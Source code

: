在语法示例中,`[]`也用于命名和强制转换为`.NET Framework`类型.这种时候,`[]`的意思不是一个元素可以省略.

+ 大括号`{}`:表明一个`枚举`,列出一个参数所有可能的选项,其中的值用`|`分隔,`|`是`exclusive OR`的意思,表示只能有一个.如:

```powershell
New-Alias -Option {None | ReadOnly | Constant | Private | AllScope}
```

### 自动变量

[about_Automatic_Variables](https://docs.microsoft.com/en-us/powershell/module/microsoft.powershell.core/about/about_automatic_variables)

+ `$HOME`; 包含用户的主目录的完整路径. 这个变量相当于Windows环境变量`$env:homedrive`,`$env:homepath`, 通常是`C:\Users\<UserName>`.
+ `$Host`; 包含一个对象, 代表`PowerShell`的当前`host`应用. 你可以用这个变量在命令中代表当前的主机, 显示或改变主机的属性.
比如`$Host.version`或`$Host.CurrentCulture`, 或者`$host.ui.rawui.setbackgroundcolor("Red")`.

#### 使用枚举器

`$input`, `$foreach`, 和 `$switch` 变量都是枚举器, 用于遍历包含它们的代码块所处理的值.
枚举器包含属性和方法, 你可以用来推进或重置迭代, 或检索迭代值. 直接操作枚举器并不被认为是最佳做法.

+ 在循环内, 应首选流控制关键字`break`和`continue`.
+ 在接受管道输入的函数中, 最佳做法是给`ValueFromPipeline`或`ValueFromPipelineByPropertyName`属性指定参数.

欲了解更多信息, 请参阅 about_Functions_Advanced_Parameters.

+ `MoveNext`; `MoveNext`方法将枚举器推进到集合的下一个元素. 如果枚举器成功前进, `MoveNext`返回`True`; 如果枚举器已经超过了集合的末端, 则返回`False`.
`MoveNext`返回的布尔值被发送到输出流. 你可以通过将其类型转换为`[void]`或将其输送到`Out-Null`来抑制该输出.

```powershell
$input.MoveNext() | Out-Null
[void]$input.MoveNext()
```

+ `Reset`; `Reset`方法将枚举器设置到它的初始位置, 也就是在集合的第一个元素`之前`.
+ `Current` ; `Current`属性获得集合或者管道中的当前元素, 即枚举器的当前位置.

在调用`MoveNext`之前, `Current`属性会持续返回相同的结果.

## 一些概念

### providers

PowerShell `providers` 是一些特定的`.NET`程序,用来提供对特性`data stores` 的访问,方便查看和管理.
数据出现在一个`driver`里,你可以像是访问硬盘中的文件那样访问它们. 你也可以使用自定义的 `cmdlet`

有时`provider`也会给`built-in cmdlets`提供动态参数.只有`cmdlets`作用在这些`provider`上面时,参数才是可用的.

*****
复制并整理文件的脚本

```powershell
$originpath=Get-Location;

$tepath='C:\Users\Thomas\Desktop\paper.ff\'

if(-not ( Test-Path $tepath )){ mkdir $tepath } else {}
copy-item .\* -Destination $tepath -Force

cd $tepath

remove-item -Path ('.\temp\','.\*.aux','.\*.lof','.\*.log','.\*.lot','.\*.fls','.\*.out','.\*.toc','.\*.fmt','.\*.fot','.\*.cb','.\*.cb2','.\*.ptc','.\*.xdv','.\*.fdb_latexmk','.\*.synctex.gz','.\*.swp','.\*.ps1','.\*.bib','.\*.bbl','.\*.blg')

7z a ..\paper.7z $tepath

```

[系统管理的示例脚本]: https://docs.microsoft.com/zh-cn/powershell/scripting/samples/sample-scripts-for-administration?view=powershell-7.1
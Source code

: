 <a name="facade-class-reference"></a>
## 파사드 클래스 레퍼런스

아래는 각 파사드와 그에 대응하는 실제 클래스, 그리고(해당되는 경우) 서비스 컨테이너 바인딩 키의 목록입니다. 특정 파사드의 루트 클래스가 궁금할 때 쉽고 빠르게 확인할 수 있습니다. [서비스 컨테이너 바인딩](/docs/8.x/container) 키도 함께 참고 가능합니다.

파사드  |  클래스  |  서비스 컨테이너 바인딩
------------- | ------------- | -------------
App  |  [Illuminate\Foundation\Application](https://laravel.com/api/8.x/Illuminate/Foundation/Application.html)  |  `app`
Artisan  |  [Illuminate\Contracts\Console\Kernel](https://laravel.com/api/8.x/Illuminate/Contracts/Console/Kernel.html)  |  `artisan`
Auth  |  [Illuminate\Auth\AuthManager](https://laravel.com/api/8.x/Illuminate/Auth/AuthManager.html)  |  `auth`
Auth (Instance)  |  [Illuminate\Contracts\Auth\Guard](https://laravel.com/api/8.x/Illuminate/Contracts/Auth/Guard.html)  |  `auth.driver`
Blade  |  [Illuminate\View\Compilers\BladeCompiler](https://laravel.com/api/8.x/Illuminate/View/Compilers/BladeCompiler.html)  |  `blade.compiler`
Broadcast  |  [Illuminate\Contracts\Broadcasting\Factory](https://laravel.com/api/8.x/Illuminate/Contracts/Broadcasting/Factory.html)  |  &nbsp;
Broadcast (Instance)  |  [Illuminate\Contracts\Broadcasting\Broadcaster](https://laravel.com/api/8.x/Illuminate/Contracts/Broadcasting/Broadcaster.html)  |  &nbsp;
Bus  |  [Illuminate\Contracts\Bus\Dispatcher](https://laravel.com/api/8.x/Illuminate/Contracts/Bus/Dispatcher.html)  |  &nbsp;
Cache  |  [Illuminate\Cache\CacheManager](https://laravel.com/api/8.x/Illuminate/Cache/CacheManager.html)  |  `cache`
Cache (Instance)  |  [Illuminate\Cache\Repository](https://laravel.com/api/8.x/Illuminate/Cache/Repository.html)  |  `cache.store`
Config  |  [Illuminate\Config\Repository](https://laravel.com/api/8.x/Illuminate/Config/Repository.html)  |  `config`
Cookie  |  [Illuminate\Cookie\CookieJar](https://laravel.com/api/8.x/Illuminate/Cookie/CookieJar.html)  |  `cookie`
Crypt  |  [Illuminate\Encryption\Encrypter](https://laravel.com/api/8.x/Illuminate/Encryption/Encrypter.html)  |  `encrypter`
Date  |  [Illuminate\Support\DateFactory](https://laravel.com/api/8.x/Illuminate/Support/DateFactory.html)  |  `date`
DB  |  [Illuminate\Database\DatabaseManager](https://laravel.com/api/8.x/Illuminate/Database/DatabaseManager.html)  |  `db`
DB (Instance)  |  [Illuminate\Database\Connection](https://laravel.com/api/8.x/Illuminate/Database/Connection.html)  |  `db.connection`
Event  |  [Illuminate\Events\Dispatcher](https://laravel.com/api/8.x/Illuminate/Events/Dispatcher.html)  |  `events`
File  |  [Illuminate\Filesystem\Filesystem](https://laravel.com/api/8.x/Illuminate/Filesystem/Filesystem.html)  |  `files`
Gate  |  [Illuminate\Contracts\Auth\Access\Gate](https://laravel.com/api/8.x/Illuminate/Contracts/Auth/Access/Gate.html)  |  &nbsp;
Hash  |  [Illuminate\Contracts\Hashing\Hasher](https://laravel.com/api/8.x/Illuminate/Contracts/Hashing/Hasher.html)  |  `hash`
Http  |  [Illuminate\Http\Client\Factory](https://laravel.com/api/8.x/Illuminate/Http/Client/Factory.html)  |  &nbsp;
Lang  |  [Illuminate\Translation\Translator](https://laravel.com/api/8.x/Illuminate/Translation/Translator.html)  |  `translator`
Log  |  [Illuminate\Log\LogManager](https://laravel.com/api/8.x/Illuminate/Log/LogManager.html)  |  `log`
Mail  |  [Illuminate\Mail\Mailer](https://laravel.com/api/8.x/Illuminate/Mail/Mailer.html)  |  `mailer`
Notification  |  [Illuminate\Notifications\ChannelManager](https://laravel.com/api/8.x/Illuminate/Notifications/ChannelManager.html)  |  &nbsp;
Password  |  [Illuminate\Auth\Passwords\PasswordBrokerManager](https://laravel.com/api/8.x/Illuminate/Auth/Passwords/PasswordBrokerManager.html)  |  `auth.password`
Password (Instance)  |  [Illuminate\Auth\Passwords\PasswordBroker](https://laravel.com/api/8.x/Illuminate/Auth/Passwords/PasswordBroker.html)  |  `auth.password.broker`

◆ **DIRECTIONS FOR THIS TASK**
Go through the listing above and find each line containing the string "Repository"; copy those lines.

◆ **RESPONSE FOR THIS EXERCISE**
Cache (Instance)  |  [Illuminate\Cache\Repository](https://laravel.com/api/8.x/Illuminate/Cache/Repository.html)  |  `cache.store`
Config  |  [Illuminate\Config\Repository](https://laravel.com/api/8.x/Illuminate/Config/Repository.html)  |  `config`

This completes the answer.